Hamas said Saturday its fighters will keep targeting Israeli aircraft with heavy machine guns, after hitting an Israeli helicopter over Gaza for the first time.

The Israeli military did not comment on Friday's incident, but security officials said the helicopter was lightly damaged and returned to Israel safely.

It was not immediately clear whether Friday's hit was an isolated incident or a sign of Hamas' increasing military capabilities. Hamas is believed to have more than a dozen Russian-made KPV-14.5 machine guns.
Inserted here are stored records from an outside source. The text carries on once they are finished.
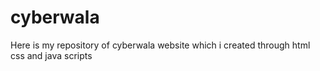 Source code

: # cyberwala
Here is my repository of cyberwala website which i created through html css and java scripts
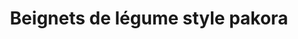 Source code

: ---
astuces:
- astuce: Les légumes sont interchangeables selon la saison
- astuce: Recette pour 3-4 pakoras par personne à peu près. Possible de les faire
    plus petits pour qu'ils cuisent plus vite aussi. Bien prévoir du temps pour la
    friture, pas trop possible à faire pendant le service en flux tendu.
auteur: Marion
categories:
- Bouchées salées
- Friture
- Snacking
check: Oui
checkAlwaysOk: true
cuisson: Oui
description: ''
draft: false
ingredients:
  epices:
  - title: Garam Masala
  - title: Gingembre en poudre
  - title: Paprika
  - title: Cumin
  - title: Coriandre fraîche
  - title: Gros sel
  legumes:
  - quantite: 3.75
    title: Pomme de terre
    unit: Kg
  - quantite: 4.5
    title: Courgette
    unit: Kg
  - quantite: 6
    title: Oignon
    unit: Kg
  - quantite: 4.5
    title: Aubergine
    unit: Kg
  lof:
  - quantite: 1
    title: Semoule de blé fine
    unit: Kg
  - quantite: 12
    title: huile de tournesol
    unit: litre
  - quantite: 4
    title: Farine de pois chiche
    unit: Kg
  sec:
  - quantite: 1
    title: Semoule fine (blé)
    unit: Kg
layout: recettes
materiel:
- Friteuse
- Robot-coupe
plate: 130
preparation: '* Râper tous les légumes au robocoupe. Enlever une bonne partie du jus.

  * Ajouter le reste des ingrédients sauf l''huile, ajuster épices et sel au gout.
  La texture doit être celle d''une pâte à beignet. On peut façonner un pakora mais
  il s''affaise et en met un peu partout

  * Faire chauffer la friteuse et commencer à façonner des petits tas

  * Façonner et frire en même temps (ça ne sert à rien d''en faire trop à l''avance,
  ils se délitent) - environ 5 minutes par fournée, une dizaine par bac de friture

  * Réserver. Peuvent être servis froids/tièdes aussi.'
preparation24h: ''
publishDate: 2024-03-08 10:46:46.901000+00:00
regime:
- vegetarien
- vegan
- sans-lactose
saison:
- ete
temperature: Chaud
title: Beignets de légume style pakora
type: entree
--- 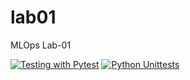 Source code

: # lab01
MLOps Lab-01

[![Testing with Pytest](https://github.com/akhil189/lab01/actions/workflows/pytest_action.yml/badge.svg)](https://github.com/akhil189/lab01/actions/workflows/pytest_action.yml)
[![Python Unittests](https://github.com/akhil189/lab01/actions/workflows/unittest_action.yml/badge.svg)](https://github.com/akhil189/lab01/actions/workflows/unittest_action.yml)

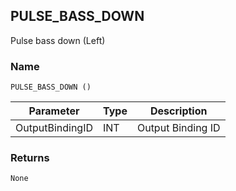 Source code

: ## PULSE\_BASS\_DOWN

Pulse bass down (Left)


### Name

`PULSE_BASS_DOWN ()`


| Parameter       | Type | Description       |
| --------------- | ---- | ----------------- |
| OutputBindingID | INT  | Output Binding ID |



### Returns

`None` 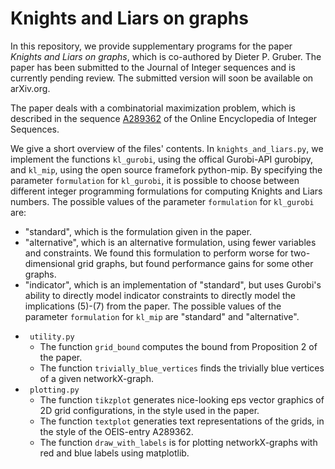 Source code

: # Knights and Liars on graphs

In this repository, we provide supplementary programs for the paper
_Knights and Liars on graphs_, which is co-authored by Dieter P. Gruber.
The paper has been submitted to the Journal of Integer sequences and is currently pending review. The submitted version will soon be available on arXiv.org.

The paper deals with a combinatorial maximization problem, which is described in the sequence [A289362](https://oeis.org/A289362) of the Online Encyclopedia of Integer Sequences.

We give a short overview of the files' contents.
In `knights_and_liars.py`, we implement the functions `kl_gurobi`, using the offical Gurobi-API gurobipy, and `kl_mip`, using
the open source framefork python-mip.
By specifying the parameter `formulation` for `kl_gurobi`, it is possible to choose between different integer programming formulations for computing Knights and Liars numbers.
The possible values of the parameter `formulation` for `kl_gurobi` are:
 - "standard", which is the formulation given in the paper.
 - "alternative", which is an alternative formulation, using fewer variables and constraints. We found this formulation to perform worse for two-dimensional grid graphs, but found performance gains for some other graphs.
 - "indicator", which is an implementation of "standard", but uses Gurobi's ability to directly model indicator constraints to directly model the implications (5)-(7) from the paper.
 The possible values of the parameter `formulation` for `kl_mip` are "standard" and "alternative".

* ` utility.py` 
    - The function `grid_bound` computes the bound from Proposition 2 of the paper.
    - The function `trivially_blue_vertices` finds the trivially blue vertices of a given networkX-graph.
* ` plotting.py` 
    - The function `tikzplot` generates nice-looking eps vector graphics of 2D grid configurations,
    in the style used in the paper.
    - The function `textplot` generaties text representations of the grids, in the style of the OEIS-entry A289362.
    - The function `draw_with_labels` is for plotting networkX-graphs with red and blue labels using matplotlib.
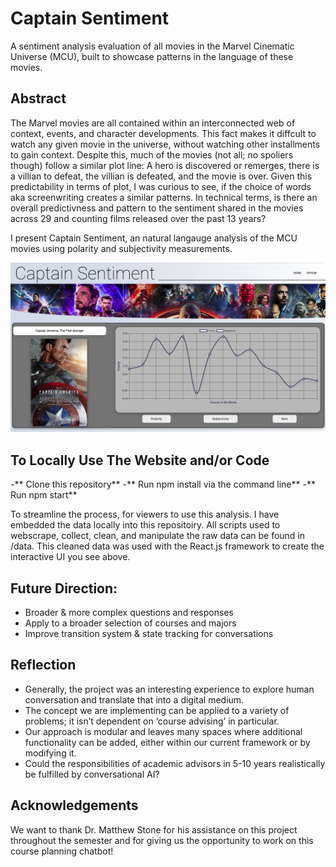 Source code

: # Captain Sentiment
A sentiment analysis evaluation of all movies in the Marvel Cinematic Universe (MCU), built to showcase patterns in the language of these movies.

## Abstract
The Marvel movies are all contained within an interconnected web of context, events, and character developments. This fact makes it diffcult to watch any given movie in the universe, without watching other installments to gain context. Despite this, much of the movies (not all; no spoliers though) follow a similar plot line: A hero is discovered or remerges, there is a villian to defeat, the villian is defeated, and the movie is over. Given this predictability in terms of plot, I was curious to see, if the choice of words aka screenwriting creates a similar patterns. In technical terms, is there an overall predictivness and pattern to the sentiment shared in the movies across 29 and counting films released over the past 13 years?


I present Captain Sentiment, an natural langauge analysis of the MCU movies using polarity and subjectivity measurements.

![UI Design](UI_SS.png)


## To Locally Use The Website and/or Code
-** Clone this repository**
-** Run npm install via the command line**
-** Run npm start**

To streamline the process, for viewers to use this analysis. I have embedded the data locally into this repositoiry. All scripts used to webscrape, collect, clean, and manipulate the raw data can be found in /data. This cleaned data was used with the React.js framework to create the interactive UI you see above.

## Future Direction:
- Broader & more complex questions and responses
- Apply to a broader selection of courses and majors
- Improve transition system & state tracking for conversations


## Reflection
- Generally, the project was an interesting experience to explore human conversation and translate that into a digital medium.
- The concept we are implementing can be applied to a variety of problems; it isn’t dependent on ‘course advising’ in particular.
- Our approach is modular and leaves many spaces where additional functionality can be added, either within our current framework or by modifying it.
- Could the responsibilities of academic advisors in 5-10 years realistically be fulfilled by conversational AI?

## Acknowledgements
We want to thank Dr. Matthew Stone for his assistance on this project throughout the semester and for giving us the opportunity to work on this course planning chatbot!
A Hamas video on YouTube showed a Hamas fighter aiming a machine gun toward the sky as a helicopter flew above. Another Hamas man stood under green tarp used as a visual shield from aircraft. The text accompanying the video said Hamas has also used the machine guns against Israeli armored personnel carriers.

Abu Obeida, spokesman of the Hamas military wing, said that in Friday's incident, Hamas fighters fired at an Apache helicopter with machine guns from several directions.

"This is progress for the resistance," Abu Obeida said. "It's a message to the occupation that our resistance men will confront the Zionist war planes, vehicles and soldiers with any means they get."

Israeli officials have said Hamas is developing a weapons industry in Gaza, using the smuggling routes through Egypt to upgrade its fighting capabilities and to improve the range of its rockets to hit deeper inside Israel.

Hamas militants say they are trying to improve their arsenal, but insist their weapons are largely homemade, and deny smuggling technology from Iran.

Abu Obeida said the machine guns were confiscated from security headquarters of its rival Fatah last year. Hamas militants overran Fatah security forces in a violent showdown last summer, seizing security posts and most of the Fatah-controlled arsenal since.

Some security officials estimate that Hamas has at least 14 Russian-made machine guns, and has set up an "anti-aircraft unit" to use them.

"We took them. We fixed them and we are using them now to defend our people," Abu Obeida said.